(Recorded information Opens)
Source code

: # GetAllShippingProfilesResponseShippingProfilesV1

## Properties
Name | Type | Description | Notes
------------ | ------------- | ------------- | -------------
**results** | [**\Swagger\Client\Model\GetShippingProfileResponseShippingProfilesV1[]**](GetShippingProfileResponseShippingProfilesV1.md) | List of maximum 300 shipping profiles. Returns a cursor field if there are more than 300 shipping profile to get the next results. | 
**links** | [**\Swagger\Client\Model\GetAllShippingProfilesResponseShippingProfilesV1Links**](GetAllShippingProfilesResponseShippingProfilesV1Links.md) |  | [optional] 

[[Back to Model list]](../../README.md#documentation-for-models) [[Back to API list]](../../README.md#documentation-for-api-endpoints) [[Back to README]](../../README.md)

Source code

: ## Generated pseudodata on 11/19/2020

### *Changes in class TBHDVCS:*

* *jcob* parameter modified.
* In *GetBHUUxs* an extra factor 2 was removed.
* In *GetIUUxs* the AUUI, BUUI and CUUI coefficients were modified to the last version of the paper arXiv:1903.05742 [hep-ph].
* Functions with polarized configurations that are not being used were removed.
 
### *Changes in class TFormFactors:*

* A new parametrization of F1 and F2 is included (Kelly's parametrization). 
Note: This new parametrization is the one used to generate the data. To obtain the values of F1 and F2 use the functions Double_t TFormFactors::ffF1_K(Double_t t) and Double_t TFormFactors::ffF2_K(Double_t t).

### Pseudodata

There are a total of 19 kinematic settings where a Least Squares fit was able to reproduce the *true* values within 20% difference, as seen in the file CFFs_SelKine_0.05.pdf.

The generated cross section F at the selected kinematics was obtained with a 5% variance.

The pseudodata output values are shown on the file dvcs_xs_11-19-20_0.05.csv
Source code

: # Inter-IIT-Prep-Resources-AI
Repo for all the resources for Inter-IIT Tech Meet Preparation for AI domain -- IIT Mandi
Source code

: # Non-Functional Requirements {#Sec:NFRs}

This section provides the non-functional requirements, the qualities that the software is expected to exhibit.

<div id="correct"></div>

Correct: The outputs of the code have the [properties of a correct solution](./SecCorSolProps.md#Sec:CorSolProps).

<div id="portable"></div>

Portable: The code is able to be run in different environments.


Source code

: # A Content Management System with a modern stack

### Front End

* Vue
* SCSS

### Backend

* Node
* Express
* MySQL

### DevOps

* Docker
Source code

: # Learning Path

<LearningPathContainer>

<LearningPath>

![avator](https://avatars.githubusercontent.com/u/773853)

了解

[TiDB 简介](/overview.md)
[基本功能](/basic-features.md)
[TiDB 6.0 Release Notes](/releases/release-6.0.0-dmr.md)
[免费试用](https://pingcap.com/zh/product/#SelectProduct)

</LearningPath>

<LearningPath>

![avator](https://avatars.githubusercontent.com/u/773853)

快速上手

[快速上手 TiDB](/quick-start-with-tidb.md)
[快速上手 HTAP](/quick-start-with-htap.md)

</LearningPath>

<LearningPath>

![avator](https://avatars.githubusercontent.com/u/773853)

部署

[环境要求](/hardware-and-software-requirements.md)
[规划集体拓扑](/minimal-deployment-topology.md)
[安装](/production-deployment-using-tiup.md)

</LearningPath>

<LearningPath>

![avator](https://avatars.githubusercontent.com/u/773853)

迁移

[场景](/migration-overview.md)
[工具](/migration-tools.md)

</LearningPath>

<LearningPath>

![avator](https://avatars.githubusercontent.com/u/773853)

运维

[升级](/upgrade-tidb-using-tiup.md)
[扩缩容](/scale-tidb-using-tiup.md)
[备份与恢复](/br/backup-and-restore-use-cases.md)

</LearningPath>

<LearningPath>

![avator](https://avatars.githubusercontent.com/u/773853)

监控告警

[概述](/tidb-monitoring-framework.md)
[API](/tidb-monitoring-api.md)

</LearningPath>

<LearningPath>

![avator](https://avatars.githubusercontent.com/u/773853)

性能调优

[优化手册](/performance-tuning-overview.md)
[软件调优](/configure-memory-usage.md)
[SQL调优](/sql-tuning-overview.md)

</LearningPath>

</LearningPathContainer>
(Recorded information Closes)
== Instructions for the task ==
Say the number of lines in the records above that include the string "start", and no more.

== Problem solution ==
2